Já Kamura define sua fama como AD/DD (antes de Dilma e depois de Dilma). "As pessoas me reconhecem na rua agora. Fui para o interior da Bahia uma vez e vieram me perguntar se eu era eu. É babado!" Alexandre não lamenta o que poderia ter ganhado com a parceria. "Ela não quis, eu sei que fiz um bom trabalho."

Diz lidar bem com a rejeição, assim como tira de letra críticas ruins."Não me afeta." Dá como exemplo uma crítica de Gloria Kalil, que havia considerado "infantis" as modelagens da temporada de junho de 2004, inspiradas em bonecas russas. "Foi a coleção que mais vendeu até agora."

Se tivesse olhado para o lado no salão de Celso Kamura, teria visto a própria Gloria Kalil, esperando para fazer uma escova. "O Alexandre é um criador, não só um estilista. É um desestabilizador. Propõe o inesperado. O esquisito."

Trajetória similar à do estilista inglês Alexander McQueen, que se suicidou em 2010, aos 40 anos. As semelhanças não param no nome, na idade e no fato de os dois terem adotado a caveira como símbolo, acredita. "A gente estava na faculdade no mesmo período. E chamavam os dois de 'enfant terrible'."

"Oublions l'enfant!", sentencia em francês Gloria Kalil. A frase quer dizer "esqueçamos o menino". Mas o terrível fica. "Ele não é mais menino. Cresceu."

Fez parte do processo de crescimento sossegar o facho. Conhecido como o estilista dos clubbers na década de 1990, ele não é mais da noite. "Nem na década de 1990 eu saía muito. Era uma vez por semana, talvez duas." Hoje, nem isso.

Sua diversão é viajar. A negócios, vai para Nova York ao menos duas vezes por ano, para a semana de moda onde desfila e para arejar o apartamento que comprou lá. Ruma uma vez por ano para Tóquio, onde teve uma loja que fechou em 2011. Mas diz que só relaxa mesmo quando vai para uma praia deserta. "É o único momento em que não trabalho."

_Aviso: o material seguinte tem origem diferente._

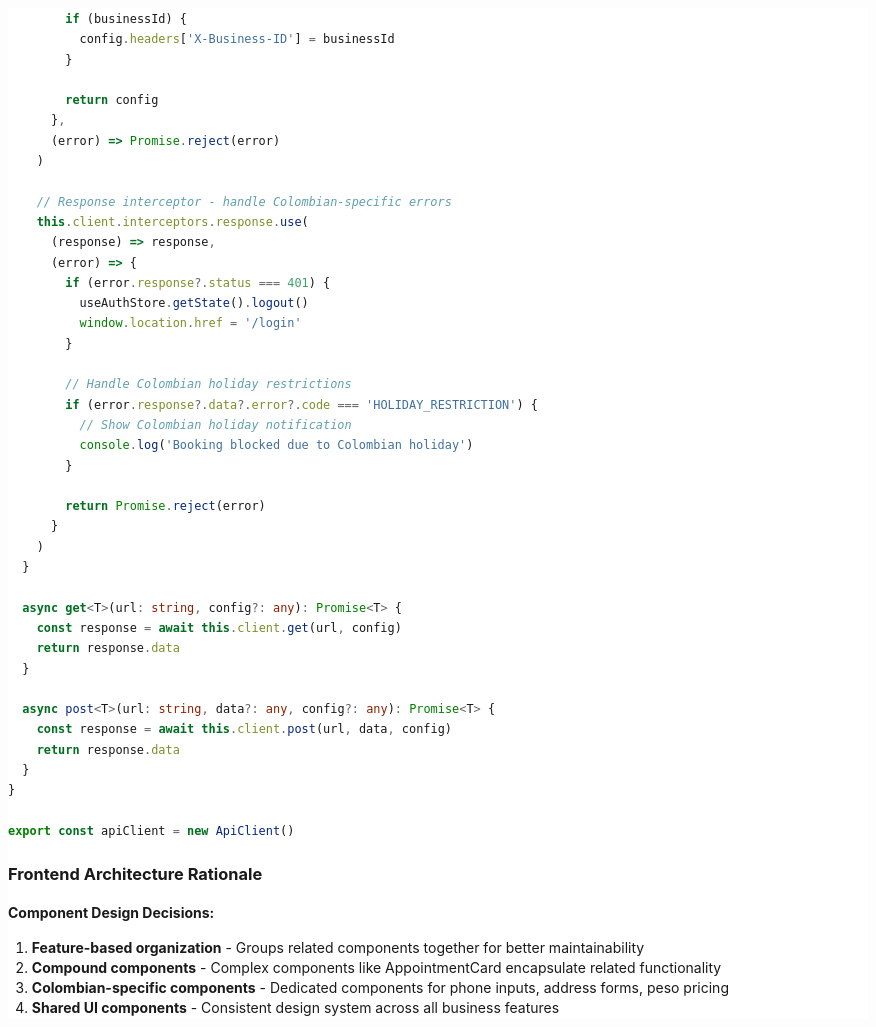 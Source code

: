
 ```typescript
        if (businessId) {
          config.headers['X-Business-ID'] = businessId
        }
        
        return config
      },
      (error) => Promise.reject(error)
    )
    
    // Response interceptor - handle Colombian-specific errors
    this.client.interceptors.response.use(
      (response) => response,
      (error) => {
        if (error.response?.status === 401) {
          useAuthStore.getState().logout()
          window.location.href = '/login'
        }
        
        // Handle Colombian holiday restrictions
        if (error.response?.data?.error?.code === 'HOLIDAY_RESTRICTION') {
          // Show Colombian holiday notification
          console.log('Booking blocked due to Colombian holiday')
        }
        
        return Promise.reject(error)
      }
    )
  }
  
  async get<T>(url: string, config?: any): Promise<T> {
    const response = await this.client.get(url, config)
    return response.data
  }
  
  async post<T>(url: string, data?: any, config?: any): Promise<T> {
    const response = await this.client.post(url, data, config)
    return response.data
  }
}

export const apiClient = new ApiClient()
```

### Frontend Architecture Rationale

**Component Design Decisions:**
1. **Feature-based organization** - Groups related components together for better maintainability
2. **Compound components** - Complex components like AppointmentCard encapsulate related functionality
3. **Colombian-specific components** - Dedicated components for phone inputs, address forms, peso pricing
4. **Shared UI components** - Consistent design system across all business features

Sua antiga companhia de diversão não está mais lá. Ele e o DJ Johnny Luxo foram o Batman e Robin da moda brasileira. Johnny era modelo nos primeiros desfiles do amigo. Quando Alexandre foi eleito pela Abit (Associação Brasileira da Indústria Têxtil) o melhor estilista de 2000, subiram os dois no palco: o estilista num escarpim rosa salto quatro e Johnny numa bota de salto 18.

"Não o vejo mais porque a vida dele tomou outros rumos. O Alexandre continua com a loja, os 50 mil licenciamentos dele e o namorado", diz Johnny.

Namorado, não: marido. É assim que o estilista se refere a Fábio Souza, 36, dono do brechó À La Garçonne, que reabriu na rua Oscar Freire, no último 15 de junho.

Os dois estão juntos há sete anos e moram numa cobertura em Higienópolis. Fizeram contrato de união estável em 2010, num cartório da praça da Sé. Têm cinco cachorros de pequeno porte. Dois são "chinese cresteds", raça que ganhou o concurso World's Ugliest Dog (cão mais feio do mundo) de 2003 a 2005.

O casal planeja agora uma festa de casamento no sentido estrito do termo. Fábio já fez uma lista. Alexandre negocia para reduzir a um jantar. -"E tá bom, né?"

O estilista perdeu dez quilos nos últimos meses, cortando doces e porções. E acabou de fazer uma nova tatuagem, uma versão estilizada dos ossos da mão direita. Como se o esqueleto estivesse se pronunciando sobre a pele. Estaria ele virando a caveira que escolheu como logomarca? "Não é por causa da marca."

O crânio tampouco tem a ver com a cena clássica de "Hamlet", de Shakespeare. Nasceu no clube A Hebraica, da comunidade judaica paulistana. "Tinha uns 15 anos, e encontrei o [hoje stylist] David Pollak. Ele disse que queria uma camiseta de caveira. Eu fui e desenhei a caveira." Identidade por encomenda. "Não é assunto para análise. Ainda uso como estampa porque vende bem."